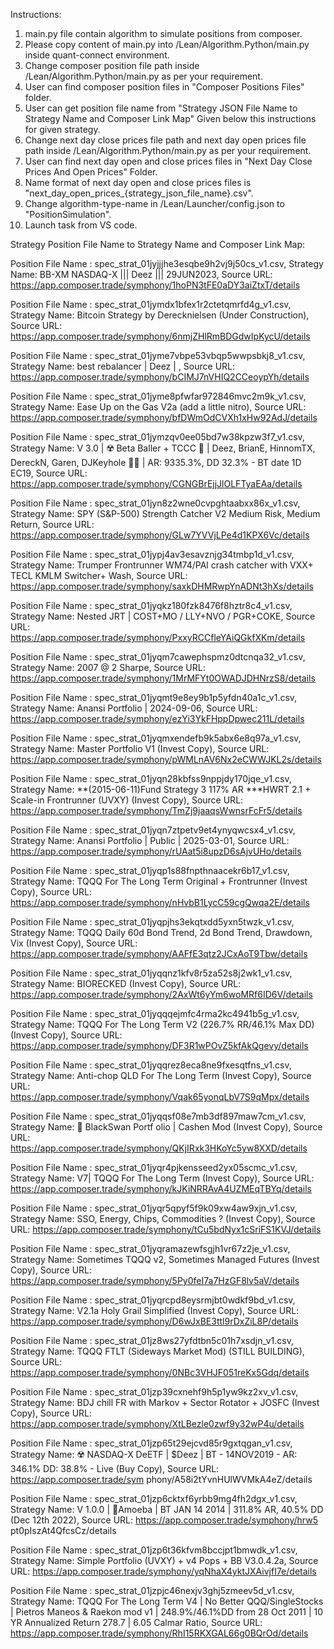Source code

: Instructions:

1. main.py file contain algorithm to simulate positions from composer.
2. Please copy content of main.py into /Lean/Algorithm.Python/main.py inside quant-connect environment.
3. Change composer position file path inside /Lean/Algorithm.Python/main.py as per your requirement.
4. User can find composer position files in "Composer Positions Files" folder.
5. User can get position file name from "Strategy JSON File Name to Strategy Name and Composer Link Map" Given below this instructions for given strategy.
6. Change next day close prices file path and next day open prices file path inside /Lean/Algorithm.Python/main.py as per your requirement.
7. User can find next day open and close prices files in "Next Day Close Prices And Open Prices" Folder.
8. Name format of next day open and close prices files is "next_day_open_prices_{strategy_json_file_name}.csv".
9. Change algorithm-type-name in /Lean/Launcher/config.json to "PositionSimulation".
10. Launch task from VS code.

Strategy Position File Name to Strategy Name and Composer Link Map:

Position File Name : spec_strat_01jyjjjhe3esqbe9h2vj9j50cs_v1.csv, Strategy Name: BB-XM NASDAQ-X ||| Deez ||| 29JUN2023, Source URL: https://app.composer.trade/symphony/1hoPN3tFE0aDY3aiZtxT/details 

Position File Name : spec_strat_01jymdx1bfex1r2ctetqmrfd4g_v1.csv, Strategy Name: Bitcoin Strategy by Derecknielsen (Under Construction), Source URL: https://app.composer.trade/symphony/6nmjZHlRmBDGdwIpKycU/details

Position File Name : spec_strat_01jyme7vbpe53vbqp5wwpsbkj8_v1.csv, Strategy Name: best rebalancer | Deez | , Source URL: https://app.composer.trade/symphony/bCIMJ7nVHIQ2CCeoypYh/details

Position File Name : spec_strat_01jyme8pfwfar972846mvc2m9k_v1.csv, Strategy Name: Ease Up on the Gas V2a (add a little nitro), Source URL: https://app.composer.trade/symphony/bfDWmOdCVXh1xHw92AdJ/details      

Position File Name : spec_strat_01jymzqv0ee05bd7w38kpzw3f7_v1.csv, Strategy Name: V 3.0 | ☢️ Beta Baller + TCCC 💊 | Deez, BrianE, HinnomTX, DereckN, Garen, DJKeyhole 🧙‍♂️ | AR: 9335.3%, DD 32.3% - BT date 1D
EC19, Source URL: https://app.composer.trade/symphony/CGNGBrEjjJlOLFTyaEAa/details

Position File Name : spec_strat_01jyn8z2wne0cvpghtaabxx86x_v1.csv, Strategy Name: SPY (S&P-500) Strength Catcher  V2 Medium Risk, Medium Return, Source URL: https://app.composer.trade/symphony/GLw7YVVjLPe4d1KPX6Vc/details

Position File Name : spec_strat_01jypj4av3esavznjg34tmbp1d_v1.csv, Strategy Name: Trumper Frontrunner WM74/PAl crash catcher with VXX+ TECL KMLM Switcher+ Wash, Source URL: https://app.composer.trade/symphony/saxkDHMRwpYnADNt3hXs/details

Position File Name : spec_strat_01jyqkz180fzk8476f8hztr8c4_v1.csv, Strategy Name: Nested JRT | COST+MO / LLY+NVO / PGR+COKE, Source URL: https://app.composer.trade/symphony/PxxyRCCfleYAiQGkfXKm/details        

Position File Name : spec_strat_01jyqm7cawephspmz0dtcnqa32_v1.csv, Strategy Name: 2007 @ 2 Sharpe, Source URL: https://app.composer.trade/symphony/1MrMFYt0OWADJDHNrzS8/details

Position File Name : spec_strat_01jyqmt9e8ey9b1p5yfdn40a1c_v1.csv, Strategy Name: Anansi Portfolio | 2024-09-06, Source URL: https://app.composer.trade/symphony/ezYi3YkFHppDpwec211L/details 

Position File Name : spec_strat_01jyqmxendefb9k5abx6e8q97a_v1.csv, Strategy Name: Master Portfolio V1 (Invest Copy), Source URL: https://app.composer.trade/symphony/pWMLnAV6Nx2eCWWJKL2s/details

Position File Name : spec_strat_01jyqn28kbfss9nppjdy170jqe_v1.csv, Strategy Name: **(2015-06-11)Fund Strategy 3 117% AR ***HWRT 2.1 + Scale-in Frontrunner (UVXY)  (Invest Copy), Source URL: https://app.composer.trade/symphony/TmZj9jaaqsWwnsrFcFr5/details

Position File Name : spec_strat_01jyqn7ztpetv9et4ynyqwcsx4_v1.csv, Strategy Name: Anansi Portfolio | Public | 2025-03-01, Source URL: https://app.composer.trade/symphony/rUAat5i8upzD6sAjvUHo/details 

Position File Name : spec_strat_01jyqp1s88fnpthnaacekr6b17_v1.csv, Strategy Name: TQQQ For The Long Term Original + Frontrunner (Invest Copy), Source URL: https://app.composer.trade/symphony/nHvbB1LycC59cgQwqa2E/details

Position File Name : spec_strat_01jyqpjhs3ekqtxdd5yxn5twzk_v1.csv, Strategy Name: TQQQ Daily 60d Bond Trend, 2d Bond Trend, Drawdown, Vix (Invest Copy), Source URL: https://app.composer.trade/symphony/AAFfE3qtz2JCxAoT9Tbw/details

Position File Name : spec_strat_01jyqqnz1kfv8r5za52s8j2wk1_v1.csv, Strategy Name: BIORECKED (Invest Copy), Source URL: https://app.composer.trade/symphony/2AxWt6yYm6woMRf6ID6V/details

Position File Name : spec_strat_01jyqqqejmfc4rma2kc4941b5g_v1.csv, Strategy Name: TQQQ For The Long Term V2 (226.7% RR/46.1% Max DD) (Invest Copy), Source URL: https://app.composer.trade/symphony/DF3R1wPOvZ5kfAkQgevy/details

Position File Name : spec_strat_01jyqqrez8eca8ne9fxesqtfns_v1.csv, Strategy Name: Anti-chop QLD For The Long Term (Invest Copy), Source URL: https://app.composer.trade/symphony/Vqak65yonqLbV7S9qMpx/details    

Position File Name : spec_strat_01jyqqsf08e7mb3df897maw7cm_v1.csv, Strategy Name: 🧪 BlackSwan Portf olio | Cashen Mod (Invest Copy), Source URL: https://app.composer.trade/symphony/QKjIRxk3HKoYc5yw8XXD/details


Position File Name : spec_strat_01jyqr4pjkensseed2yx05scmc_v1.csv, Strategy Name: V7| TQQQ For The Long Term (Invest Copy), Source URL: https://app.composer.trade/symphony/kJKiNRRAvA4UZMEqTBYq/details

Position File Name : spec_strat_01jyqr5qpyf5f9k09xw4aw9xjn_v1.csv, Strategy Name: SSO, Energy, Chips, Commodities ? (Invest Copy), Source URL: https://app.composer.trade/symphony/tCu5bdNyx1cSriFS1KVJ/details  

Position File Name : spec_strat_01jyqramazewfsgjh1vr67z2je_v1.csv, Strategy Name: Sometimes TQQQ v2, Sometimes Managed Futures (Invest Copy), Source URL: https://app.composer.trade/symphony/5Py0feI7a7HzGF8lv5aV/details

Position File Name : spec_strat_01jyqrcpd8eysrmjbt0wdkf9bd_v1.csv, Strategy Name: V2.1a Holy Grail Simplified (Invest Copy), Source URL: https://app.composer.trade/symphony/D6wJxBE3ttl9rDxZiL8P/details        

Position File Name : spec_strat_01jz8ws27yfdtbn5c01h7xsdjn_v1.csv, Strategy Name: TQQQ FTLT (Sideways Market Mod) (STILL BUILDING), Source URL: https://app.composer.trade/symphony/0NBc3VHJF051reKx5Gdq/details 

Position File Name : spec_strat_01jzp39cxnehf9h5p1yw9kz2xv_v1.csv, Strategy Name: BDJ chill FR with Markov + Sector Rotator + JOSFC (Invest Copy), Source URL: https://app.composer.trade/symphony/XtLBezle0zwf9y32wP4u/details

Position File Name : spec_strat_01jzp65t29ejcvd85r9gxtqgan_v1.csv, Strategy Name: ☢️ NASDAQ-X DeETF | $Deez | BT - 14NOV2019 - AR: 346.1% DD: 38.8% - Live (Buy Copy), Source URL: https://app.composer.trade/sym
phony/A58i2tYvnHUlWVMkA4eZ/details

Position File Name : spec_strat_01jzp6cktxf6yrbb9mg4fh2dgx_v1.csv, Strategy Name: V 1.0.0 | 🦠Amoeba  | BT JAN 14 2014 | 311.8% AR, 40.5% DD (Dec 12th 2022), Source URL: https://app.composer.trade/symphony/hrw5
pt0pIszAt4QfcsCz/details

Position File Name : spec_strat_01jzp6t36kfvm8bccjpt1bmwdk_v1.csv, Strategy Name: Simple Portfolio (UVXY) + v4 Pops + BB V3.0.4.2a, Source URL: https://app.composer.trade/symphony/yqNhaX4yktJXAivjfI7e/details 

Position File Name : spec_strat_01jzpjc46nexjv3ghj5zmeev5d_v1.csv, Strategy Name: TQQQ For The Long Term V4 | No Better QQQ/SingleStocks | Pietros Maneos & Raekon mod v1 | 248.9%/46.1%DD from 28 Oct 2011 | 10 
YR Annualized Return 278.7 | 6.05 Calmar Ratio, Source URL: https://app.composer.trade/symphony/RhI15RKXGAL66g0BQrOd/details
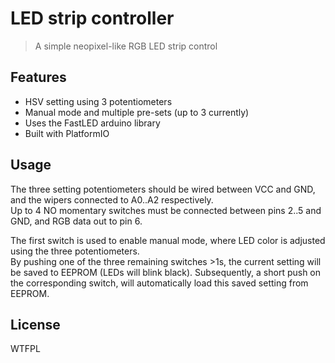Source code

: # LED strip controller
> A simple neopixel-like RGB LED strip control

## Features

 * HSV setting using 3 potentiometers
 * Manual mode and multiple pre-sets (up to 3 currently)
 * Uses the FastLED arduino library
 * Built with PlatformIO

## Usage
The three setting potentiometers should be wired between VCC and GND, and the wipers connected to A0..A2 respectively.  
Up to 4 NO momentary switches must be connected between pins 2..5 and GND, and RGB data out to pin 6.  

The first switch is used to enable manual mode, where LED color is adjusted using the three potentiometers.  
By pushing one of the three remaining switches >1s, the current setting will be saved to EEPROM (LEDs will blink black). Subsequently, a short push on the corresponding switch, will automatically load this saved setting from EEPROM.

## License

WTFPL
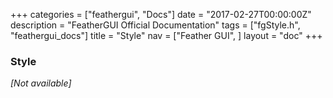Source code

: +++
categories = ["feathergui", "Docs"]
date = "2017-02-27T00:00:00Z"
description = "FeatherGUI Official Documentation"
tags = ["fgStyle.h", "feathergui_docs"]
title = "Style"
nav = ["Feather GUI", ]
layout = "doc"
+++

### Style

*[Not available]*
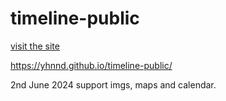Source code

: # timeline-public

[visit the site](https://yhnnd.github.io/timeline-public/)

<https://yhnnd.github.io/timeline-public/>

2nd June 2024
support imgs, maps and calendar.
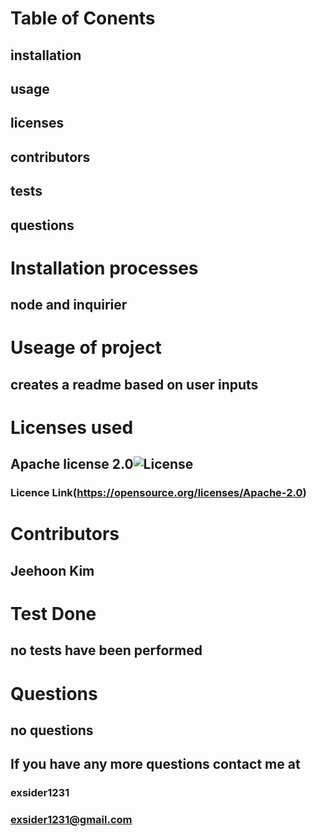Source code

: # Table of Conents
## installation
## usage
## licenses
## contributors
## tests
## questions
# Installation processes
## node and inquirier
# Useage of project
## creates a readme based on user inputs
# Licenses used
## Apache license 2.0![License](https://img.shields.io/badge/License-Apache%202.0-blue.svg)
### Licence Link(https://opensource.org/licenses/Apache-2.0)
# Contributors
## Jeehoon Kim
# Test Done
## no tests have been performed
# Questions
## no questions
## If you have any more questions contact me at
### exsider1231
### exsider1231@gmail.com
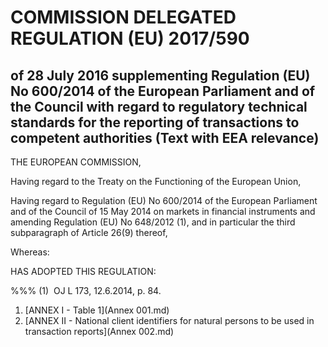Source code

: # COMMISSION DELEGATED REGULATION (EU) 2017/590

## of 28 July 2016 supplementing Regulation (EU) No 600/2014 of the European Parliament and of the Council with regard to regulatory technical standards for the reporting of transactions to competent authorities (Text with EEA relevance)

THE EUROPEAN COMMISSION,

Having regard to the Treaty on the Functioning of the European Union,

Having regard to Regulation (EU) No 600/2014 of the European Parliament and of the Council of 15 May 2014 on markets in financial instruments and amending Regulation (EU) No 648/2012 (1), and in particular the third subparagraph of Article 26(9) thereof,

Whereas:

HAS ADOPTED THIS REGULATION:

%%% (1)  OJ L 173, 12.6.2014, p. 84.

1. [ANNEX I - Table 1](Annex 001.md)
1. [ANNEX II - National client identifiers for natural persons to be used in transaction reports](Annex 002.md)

(What is expected): What should be set down is every line from the opening of the records through the line that contains "7. User can", exactly, with pictures left out.

(Answer to this problem):
Source code

: Instructions:

1. main.py file contain algorithm to simulate positions from composer.
2. Please copy content of main.py into /Lean/Algorithm.Python/main.py inside quant-connect environment.
3. Change composer position file path inside /Lean/Algorithm.Python/main.py as per your requirement.
4. User can find composer position files in "Composer Positions Files" folder.
5. User can get position file name from "Strategy JSON File Name to Strategy Name and Composer Link Map" Given below this instructions for given strategy.
6. Change next day close prices file path and next day open prices file path inside /Lean/Algorithm.Python/main.py as per your requirement.
7. User can find next day open and close prices files in "Next Day Close Prices And Open Prices" Folder.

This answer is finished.